Did you know that Donald Sutherland once played Homer Simpson?

No, no. Not THAT one - not the cartoon buffoon who's the patriarch of "The Simpsons." That was his character's name in "The Day of the Locust," director John Schlesinger's 1975 adaptation of the Nathanael West book about Hollywood sycophants in the 1930s.Sutherland, however, doesn't laugh as others do when he's reminded of the Simpson connection - perhaps because he's unfamiliar with the Fox network series.

"I liked that character. I liked that character a lot," he says seriously. "It was the last review I ever read."

It was Pauline Kael's review in The New Yorker. "I have it in my head. Burned. Burned!" he says, his slow, soothing baritone rising.

"On the first page she said that the novel really shouldn't have been written, but since it was, OK. But it shouldn't have been made into a film, but if they were going to make it into a film, they should have brought it up to date and not shot it in Los Angeles, but shot it in Las Vegas. It should never have been done by a foreign director." And on and on.

He recalls reading that long-ago review in a hotel lobby while Schlesinger was sitting across from him. "And by this time we're into four pages, and then she trashed Karen Black and William Atherton. And it then gets to the bottom of this page . . . and it says, `There's nothing specifically wrong with Donald Sutherland's performance as Homer Simpson. It's just awful.' "

Schlesinger rolled on the floor, laughing, when he got to that point.

If Sutherland read the notices of his latest film, "Dr. Bethune," he would have enjoyed various tributes. But the movie came and went at most theaters in a heartbeat, probably because, as one critic put it, "whatever happened in the editing room shouldn't happen to sausage."

Sutherland, whose breakthrough role came in "M*A*S*H" as Korean War medic Hawkeye, says Bethune's idealism led him to play another doctor.

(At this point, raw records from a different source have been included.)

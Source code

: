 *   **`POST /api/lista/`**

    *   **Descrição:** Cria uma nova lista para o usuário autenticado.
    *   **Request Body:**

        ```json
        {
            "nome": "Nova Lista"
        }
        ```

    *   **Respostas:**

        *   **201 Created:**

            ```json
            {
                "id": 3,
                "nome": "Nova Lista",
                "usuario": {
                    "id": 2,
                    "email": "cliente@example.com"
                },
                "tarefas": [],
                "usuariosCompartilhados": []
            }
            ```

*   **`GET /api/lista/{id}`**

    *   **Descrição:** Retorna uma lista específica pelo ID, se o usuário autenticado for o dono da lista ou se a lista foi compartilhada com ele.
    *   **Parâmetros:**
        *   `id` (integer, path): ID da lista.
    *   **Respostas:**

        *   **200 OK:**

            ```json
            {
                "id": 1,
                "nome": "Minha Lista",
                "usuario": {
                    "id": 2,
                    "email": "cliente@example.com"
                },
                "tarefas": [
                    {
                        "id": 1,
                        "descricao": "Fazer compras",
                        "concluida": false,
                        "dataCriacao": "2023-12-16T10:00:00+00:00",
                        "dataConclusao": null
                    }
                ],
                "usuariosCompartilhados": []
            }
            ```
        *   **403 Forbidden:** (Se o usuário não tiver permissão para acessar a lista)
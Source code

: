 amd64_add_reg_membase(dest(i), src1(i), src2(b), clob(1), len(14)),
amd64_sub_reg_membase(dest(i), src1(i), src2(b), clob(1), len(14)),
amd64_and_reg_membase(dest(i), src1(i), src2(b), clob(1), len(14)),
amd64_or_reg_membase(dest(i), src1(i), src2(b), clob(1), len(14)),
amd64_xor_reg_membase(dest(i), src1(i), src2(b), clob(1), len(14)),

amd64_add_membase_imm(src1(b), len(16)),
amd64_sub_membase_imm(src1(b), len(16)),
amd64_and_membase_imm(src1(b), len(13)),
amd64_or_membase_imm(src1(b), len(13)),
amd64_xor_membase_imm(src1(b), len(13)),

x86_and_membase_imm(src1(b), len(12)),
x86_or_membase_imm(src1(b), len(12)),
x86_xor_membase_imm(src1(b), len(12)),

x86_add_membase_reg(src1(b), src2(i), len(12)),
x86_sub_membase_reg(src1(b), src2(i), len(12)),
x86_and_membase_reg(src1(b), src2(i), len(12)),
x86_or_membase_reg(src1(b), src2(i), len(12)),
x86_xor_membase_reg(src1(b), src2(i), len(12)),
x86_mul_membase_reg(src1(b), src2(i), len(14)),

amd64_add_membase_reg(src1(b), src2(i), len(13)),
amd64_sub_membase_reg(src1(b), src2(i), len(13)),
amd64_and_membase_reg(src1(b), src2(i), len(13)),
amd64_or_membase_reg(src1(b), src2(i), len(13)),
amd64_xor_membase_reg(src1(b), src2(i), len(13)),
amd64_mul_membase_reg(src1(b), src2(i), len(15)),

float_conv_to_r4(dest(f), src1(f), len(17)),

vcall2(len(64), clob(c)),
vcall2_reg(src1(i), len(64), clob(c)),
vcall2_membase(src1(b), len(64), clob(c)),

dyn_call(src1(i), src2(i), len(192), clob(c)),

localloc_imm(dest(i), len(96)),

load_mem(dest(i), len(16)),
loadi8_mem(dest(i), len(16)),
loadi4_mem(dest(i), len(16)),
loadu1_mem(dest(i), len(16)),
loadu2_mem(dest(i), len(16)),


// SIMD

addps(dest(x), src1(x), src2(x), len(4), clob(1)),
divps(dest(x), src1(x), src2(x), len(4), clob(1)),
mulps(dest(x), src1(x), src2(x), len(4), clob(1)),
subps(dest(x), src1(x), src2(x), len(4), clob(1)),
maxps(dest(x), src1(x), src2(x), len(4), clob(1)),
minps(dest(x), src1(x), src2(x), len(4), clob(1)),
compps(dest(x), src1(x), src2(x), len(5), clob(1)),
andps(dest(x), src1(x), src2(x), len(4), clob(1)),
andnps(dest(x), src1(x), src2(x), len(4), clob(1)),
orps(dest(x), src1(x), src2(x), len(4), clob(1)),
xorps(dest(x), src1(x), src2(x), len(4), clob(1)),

He notes that Bethune put hospitals on the backs of mules and on wagons to bring them to the front in war-torn China in the 1930s.

The role evoked a bit of chauvinistic pride for the native of St. John, New Brunswick. He played the Canadian surgeon because he feels Canada needs as many folk heroes as it can get.

"Robertson Davies (the Canadian writer) said the only difference between Canada and the United States is just a question of frontiers. In the United States it's the Old West and your hero is the outlaw; and Canada, our frontier is the far north and our hero is the mounted policeman. And mounted policemen don't really make great heroes."

When it's suggested that Dudley Do-Right might qualify, he laughs at the thought of the inept cartoon Mountie.

Still, he sees it as a serious dichotomy.

"We're like two sons, Canada and the United States, that left the British Empire, the mother. We stayed with the apron springs and you guys went off. And our character has not been dissimilar from those of the classic images from the boy who stayed home and the boy who went away and made a big success."

Sutherland - whose appearance, particularly with the full beard he's grown, has been likened to "half Christ at the Last Supper and half Mick Jagger at Altamont" - certainly was a boy who left to become accomplished and famous.

He's been in more than 60 films, including "Ordinary People," "1900," "Casanova," "The Dirty Dozen," "Eye of the Needle," "Invasion of the Body Snatchers," "Klute," "Don't Look Now," "A Dry White Season" and "JFK."

Next: He co-stars with Stockard Channing (reprising her stage role) and Will Smith in the film version of the play "Six Degrees of Separation," directed by Fred Schepisi.

"I had a wonderful time working for Fred," he says. "It doesn't have to do so much with the characters as to do with the director you're working for."

Indeed, Sutherland has a certain reverence for directors. The two sons borne to him by French-Canadian actress Francine Racette are named Roeg, after director Nicolas Roeg, and Rossif, after Frederic Rossif. The actor's feelings stem from working with some of the best, including Bernardo Bertolucci, Louis Malle and the late Federico Fellini.

Sutherland also expresses near awe for the written word and writers.

"I love scripts that are written by good guys," he says, citing John Guare and Alvin Sargent. "Really delicate, elegant scripts that you wouldn't dare to change a word of. That your job is to struggle to find the real meaning of that word."

He allows that some scripts serve as just a framework, but says what you hope for are the ones that aren't just an amorphous foundation for a film.